Chief Executive
- Editor: Dan Bigman
- Categories: Business Magazine
- Frequency: Bi-Monthly
- Circulation: 42,025
- Founded: 1976
- Company: Chief Executive Group, LLC
- Country: United States
- Based in: Stamford, CT
- Language: English
- Website: chiefexecutive.net
- ISSN: 0160-4724

= Chief Executive (magazine) =

Business magazine published by Chief Executive Group

Chief Executive is an American business magazine published by Chief Executive Group, LLC. It covers the "CEO community" in the United States, featuring notable business leaders and other stories related to the C-suite.

==Description==
Chief Executive began publication in 1976. The magazine is published four times a year and has a circulation of 42,000 copies. It is audited twice yearly by BPA Worldwide. Chief Executive began publishing its magazine online in 1998.

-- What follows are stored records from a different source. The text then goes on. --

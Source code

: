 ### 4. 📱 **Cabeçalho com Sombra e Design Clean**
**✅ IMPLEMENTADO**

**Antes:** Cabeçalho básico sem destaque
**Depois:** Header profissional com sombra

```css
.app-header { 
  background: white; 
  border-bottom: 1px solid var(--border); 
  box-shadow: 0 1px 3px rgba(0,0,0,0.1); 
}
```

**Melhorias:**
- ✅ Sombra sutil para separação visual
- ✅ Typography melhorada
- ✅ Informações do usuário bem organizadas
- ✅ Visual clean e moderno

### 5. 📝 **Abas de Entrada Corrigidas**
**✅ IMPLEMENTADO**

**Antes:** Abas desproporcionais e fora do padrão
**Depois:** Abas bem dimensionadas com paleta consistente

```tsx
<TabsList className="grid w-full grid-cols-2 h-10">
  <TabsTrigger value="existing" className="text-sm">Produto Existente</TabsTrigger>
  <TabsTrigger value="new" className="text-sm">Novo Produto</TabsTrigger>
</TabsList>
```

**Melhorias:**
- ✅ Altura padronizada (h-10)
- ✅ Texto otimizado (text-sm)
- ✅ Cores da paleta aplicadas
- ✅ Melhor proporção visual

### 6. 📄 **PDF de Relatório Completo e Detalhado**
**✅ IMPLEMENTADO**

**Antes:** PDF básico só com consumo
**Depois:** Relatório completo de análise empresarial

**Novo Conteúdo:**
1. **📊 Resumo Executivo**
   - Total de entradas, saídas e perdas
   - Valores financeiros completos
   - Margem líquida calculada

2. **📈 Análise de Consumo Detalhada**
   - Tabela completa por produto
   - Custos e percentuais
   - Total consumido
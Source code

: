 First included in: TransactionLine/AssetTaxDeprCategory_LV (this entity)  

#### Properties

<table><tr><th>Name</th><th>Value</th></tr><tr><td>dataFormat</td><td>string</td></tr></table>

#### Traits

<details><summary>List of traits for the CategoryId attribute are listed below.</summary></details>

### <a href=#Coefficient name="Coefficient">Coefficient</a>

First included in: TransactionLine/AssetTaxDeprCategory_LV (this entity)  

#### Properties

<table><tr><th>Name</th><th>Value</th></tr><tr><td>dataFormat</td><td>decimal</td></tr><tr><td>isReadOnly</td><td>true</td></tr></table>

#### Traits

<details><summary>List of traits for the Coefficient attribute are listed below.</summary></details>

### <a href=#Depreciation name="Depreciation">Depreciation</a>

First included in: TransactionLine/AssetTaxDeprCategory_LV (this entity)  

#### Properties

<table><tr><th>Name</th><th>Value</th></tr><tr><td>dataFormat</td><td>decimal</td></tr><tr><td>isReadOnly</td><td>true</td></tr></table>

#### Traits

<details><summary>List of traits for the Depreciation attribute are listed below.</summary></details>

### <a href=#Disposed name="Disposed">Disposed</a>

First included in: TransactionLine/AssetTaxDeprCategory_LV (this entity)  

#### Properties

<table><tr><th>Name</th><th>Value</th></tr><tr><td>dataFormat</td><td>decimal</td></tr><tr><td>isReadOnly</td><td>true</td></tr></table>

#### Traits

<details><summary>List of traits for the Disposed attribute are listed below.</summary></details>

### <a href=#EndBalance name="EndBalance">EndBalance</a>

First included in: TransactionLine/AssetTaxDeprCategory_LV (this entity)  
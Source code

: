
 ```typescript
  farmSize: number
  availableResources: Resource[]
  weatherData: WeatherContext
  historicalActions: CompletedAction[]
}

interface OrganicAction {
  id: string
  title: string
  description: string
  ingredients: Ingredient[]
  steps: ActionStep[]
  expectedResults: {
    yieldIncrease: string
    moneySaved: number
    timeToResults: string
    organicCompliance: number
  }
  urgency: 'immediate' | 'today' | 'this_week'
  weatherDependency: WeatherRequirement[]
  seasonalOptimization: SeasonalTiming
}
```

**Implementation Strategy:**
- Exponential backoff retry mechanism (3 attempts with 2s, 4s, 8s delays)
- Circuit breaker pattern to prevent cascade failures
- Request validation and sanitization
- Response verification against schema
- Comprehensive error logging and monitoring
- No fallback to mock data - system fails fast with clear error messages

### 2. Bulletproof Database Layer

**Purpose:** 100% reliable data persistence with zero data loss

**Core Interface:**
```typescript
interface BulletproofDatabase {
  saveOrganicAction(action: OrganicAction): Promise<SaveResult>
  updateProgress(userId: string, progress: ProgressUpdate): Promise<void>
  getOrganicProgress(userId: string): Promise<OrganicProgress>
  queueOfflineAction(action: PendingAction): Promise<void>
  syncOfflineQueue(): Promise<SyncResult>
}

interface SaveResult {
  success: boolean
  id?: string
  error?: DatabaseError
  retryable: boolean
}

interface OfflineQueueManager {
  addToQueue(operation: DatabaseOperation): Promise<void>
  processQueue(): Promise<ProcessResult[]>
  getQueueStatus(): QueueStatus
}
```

Each May, the magazine publishes its "Best and Worst States for Business" rankings, based on survey results from its CEO readership base. CEOs grade the states on taxes and regulation, the quality of the work force and living environment, among other categories. The 2011 rankings elicited a friendly political feud between Florida Governor Rick Scott and Texas Governor Rick Perry, whose states ranked third and first, respectively.

Chief Executive features a "CEO of the Year" award. Past recipients include Bob Ulrich, Anne Mulcahy, Hugh Grant,Alan Mulally,Marc Benioff,and Greg Brown.